== Segment start ==

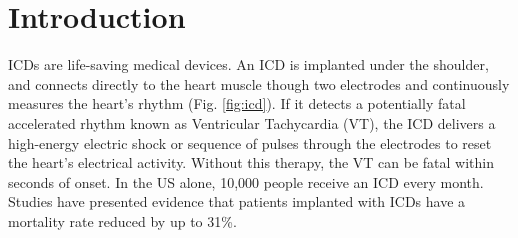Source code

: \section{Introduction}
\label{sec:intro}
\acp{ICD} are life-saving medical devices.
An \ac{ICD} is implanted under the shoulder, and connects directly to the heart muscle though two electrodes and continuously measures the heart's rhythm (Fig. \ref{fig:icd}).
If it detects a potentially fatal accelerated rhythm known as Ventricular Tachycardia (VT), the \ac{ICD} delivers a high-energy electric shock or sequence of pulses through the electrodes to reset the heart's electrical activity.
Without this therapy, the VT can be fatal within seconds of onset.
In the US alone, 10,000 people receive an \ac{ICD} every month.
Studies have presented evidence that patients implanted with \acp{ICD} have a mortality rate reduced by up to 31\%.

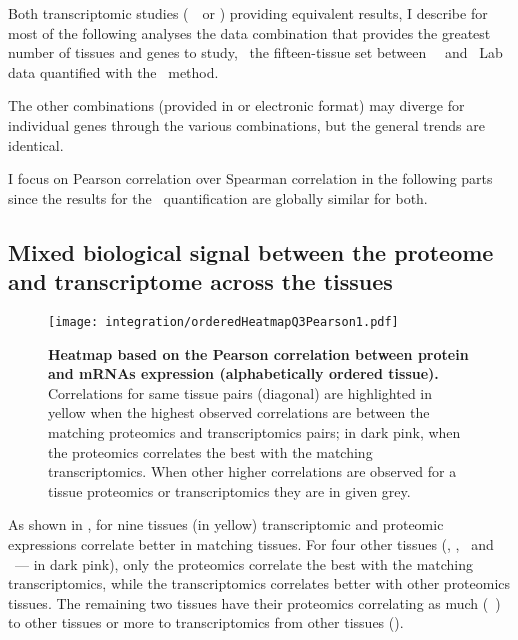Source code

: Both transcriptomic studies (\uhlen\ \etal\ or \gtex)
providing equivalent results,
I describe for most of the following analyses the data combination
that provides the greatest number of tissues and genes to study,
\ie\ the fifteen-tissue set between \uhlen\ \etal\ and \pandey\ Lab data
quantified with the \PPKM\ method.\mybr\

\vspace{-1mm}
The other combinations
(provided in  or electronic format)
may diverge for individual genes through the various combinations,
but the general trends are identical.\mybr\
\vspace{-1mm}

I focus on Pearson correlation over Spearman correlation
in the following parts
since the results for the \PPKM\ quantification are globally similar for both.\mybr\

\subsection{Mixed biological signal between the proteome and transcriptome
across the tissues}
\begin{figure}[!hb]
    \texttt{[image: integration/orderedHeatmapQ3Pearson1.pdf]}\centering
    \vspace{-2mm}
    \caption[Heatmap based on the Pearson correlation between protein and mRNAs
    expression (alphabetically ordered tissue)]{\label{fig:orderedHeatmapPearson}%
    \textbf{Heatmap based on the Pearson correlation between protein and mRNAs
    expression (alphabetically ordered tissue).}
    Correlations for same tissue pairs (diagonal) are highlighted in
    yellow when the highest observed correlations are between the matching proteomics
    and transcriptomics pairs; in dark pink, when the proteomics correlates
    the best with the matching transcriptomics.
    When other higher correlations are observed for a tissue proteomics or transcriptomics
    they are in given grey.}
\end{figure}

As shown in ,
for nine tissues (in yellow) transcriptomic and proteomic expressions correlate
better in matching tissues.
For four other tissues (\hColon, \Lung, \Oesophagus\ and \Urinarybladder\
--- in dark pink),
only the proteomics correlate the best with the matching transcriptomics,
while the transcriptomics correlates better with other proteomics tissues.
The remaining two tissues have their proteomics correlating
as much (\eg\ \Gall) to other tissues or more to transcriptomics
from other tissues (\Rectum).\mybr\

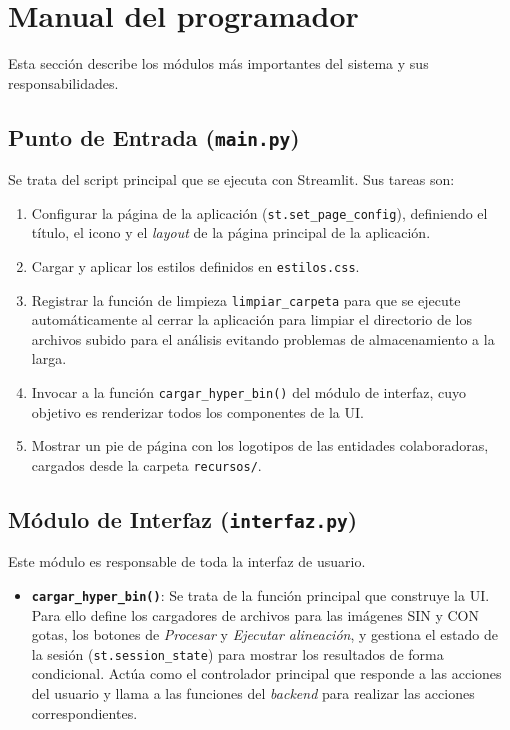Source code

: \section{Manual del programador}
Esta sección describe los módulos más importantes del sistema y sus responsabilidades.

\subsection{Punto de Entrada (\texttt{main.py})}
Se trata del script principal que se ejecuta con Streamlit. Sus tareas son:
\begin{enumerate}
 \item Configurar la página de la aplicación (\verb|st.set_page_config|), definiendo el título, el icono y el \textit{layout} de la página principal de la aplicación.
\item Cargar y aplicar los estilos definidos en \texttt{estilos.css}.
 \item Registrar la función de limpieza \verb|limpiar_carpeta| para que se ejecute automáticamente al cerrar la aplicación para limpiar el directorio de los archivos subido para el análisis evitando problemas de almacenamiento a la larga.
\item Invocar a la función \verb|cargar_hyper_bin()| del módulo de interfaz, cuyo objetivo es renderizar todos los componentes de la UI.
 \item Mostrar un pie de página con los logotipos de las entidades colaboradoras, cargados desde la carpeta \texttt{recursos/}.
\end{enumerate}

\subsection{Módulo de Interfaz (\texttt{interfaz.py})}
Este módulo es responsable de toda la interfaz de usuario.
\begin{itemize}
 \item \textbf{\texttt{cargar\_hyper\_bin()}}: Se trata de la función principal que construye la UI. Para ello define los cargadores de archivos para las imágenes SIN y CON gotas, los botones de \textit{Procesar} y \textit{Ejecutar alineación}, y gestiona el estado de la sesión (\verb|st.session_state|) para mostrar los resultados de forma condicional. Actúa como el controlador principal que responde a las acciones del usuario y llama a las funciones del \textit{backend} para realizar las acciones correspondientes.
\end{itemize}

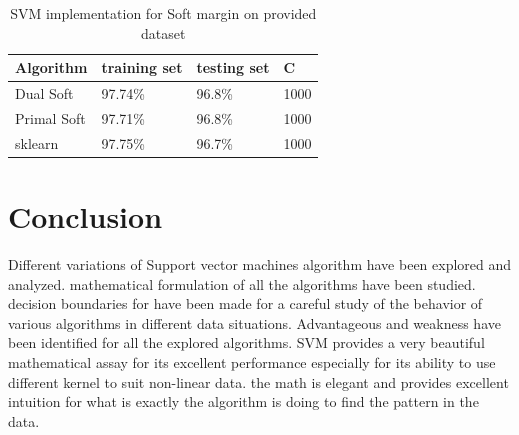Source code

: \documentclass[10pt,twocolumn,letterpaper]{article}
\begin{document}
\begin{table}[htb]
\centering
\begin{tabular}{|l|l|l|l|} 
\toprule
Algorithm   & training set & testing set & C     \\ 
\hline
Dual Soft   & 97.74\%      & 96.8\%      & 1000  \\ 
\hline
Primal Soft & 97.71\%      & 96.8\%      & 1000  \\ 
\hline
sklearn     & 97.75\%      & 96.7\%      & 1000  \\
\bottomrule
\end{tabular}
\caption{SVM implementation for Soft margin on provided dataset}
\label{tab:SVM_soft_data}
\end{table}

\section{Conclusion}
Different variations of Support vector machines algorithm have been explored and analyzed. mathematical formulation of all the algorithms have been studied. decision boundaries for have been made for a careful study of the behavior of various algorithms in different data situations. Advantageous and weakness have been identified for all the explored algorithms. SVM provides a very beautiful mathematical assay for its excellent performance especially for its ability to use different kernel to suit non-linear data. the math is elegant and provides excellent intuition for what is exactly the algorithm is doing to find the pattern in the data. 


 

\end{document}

== Segment end ==

▸ **WORK ORDER**
Please produce an exact copy of all the material, leaving out the pictures.

▸ **EXPECTED ANSWER**
Source code

: \section{Introduction}
\label{sec:intro}
\acp{ICD} are life-saving medical devices.
An \ac{ICD} is implanted under the shoulder, and connects directly to the heart muscle though two electrodes and continuously measures the heart's rhythm (Fig. \ref{fig:icd}).
If it detects a potentially fatal accelerated rhythm known as Ventricular Tachycardia (VT), the \ac{ICD} delivers a high-energy electric shock or sequence of pulses through the electrodes to reset the heart's electrical activity.
Without this therapy, the VT can be fatal within seconds of onset.
In the US alone, 10,000 people receive an \ac{ICD} every month.
Studies have presented evidence that patients implanted with \acp{ICD} have a mortality rate reduced by up to 31\%.

Source code

: Both transcriptomic studies (\uhlen\ \etal\ or \gtex)
providing equivalent results,
I describe for most of the following analyses the data combination
that provides the greatest number of tissues and genes to study,
\ie\ the fifteen-tissue set between \uhlen\ \etal\ and \pandey\ Lab data
quantified with the \PPKM\ method.\mybr\

\vspace{-1mm}
The other combinations
(provided in  or electronic format)
may diverge for individual genes through the various combinations,
but the general trends are identical.\mybr\
\vspace{-1mm}

I focus on Pearson correlation over Spearman correlation
in the following parts
since the results for the \PPKM\ quantification are globally similar for both.\mybr\

\subsection{Mixed biological signal between the proteome and transcriptome
across the tissues}
\begin{figure}[!hb]
    \texttt{[image: integration/orderedHeatmapQ3Pearson1.pdf]}\centering
    \vspace{-2mm}
    \caption[Heatmap based on the Pearson correlation between protein and mRNAs
    expression (alphabetically ordered tissue)]{\label{fig:orderedHeatmapPearson}%
    \textbf{Heatmap based on the Pearson correlation between protein and mRNAs
    expression (alphabetically ordered tissue).}
    Correlations for same tissue pairs (diagonal) are highlighted in
    yellow when the highest observed correlations are between the matching proteomics
    and transcriptomics pairs; in dark pink, when the proteomics correlates
    the best with the matching transcriptomics.
    When other higher correlations are observed for a tissue proteomics or transcriptomics
    they are in given grey.}
\end{figure}

As shown in ,
for nine tissues (in yellow) transcriptomic and proteomic expressions correlate
better in matching tissues.
For four other tissues (\hColon, \Lung, \Oesophagus\ and \Urinarybladder\
--- in dark pink),
only the proteomics correlate the best with the matching transcriptomics,
while the transcriptomics correlates better with other proteomics tissues.
The remaining two tissues have their proteomics correlating
as much (\eg\ \Gall) to other tissues or more to transcriptomics
from other tissues (\Rectum).\mybr\

Source code

: \section{Manual del programador}
Esta sección describe los módulos más importantes del sistema y sus responsabilidades.

\subsection{Punto de Entrada (\texttt{main.py})}
Se trata del script principal que se ejecuta con Streamlit. Sus tareas son:
\begin{enumerate}
 \item Configurar la página de la aplicación (\verb|st.set_page_config|), definiendo el título, el icono y el \textit{layout} de la página principal de la aplicación.
\item Cargar y aplicar los estilos definidos en \texttt{estilos.css}.
 \item Registrar la función de limpieza \verb|limpiar_carpeta| para que se ejecute automáticamente al cerrar la aplicación para limpiar el directorio de los archivos subido para el análisis evitando problemas de almacenamiento a la larga.
\item Invocar a la función \verb|cargar_hyper_bin()| del módulo de interfaz, cuyo objetivo es renderizar todos los componentes de la UI.
 \item Mostrar un pie de página con los logotipos de las entidades colaboradoras, cargados desde la carpeta \texttt{recursos/}.
\end{enumerate}

\subsection{Módulo de Interfaz (\texttt{interfaz.py})}
Este módulo es responsable de toda la interfaz de usuario.
\begin{itemize}
 \item \textbf{\texttt{cargar\_hyper\_bin()}}: Se trata de la función principal que construye la UI. Para ello define los cargadores de archivos para las imágenes SIN y CON gotas, los botones de \textit{Procesar} y \textit{Ejecutar alineación}, y gestiona el estado de la sesión (\verb|st.session_state|) para mostrar los resultados de forma condicional. Actúa como el controlador principal que responde a las acciones del usuario y llama a las funciones del \textit{backend} para realizar las acciones correspondientes.
\end{itemize}

Source code

: \documentclass[10pt,twocolumn,letterpaper]{article}
\begin{document}
\begin{table}[htb]
\centering
\begin{tabular}{|l|l|l|l|} 
\toprule
Algorithm   & training set & testing set & C     \\ 
\hline
Dual Soft   & 97.74\%      & 96.8\%      & 1000  \\ 
\hline
Primal Soft & 97.71\%      & 96.8\%      & 1000  \\ 
\hline
sklearn     & 97.75\%      & 96.7\%      & 1000  \\
\bottomrule
\end{tabular}
\caption{SVM implementation for Soft margin on provided dataset}
\label{tab:SVM_soft_data}
\end{table}

\section{Conclusion}
Different variations of Support vector machines algorithm have been explored and analyzed. mathematical formulation of all the algorithms have been studied. decision boundaries for have been made for a careful study of the behavior of various algorithms in different data situations. Advantageous and weakness have been identified for all the explored algorithms. SVM provides a very beautiful mathematical assay for its excellent performance especially for its ability to use different kernel to suit non-linear data. the math is elegant and provides excellent intuition for what is exactly the algorithm is doing to find the pattern in the data. 


 

\end{document}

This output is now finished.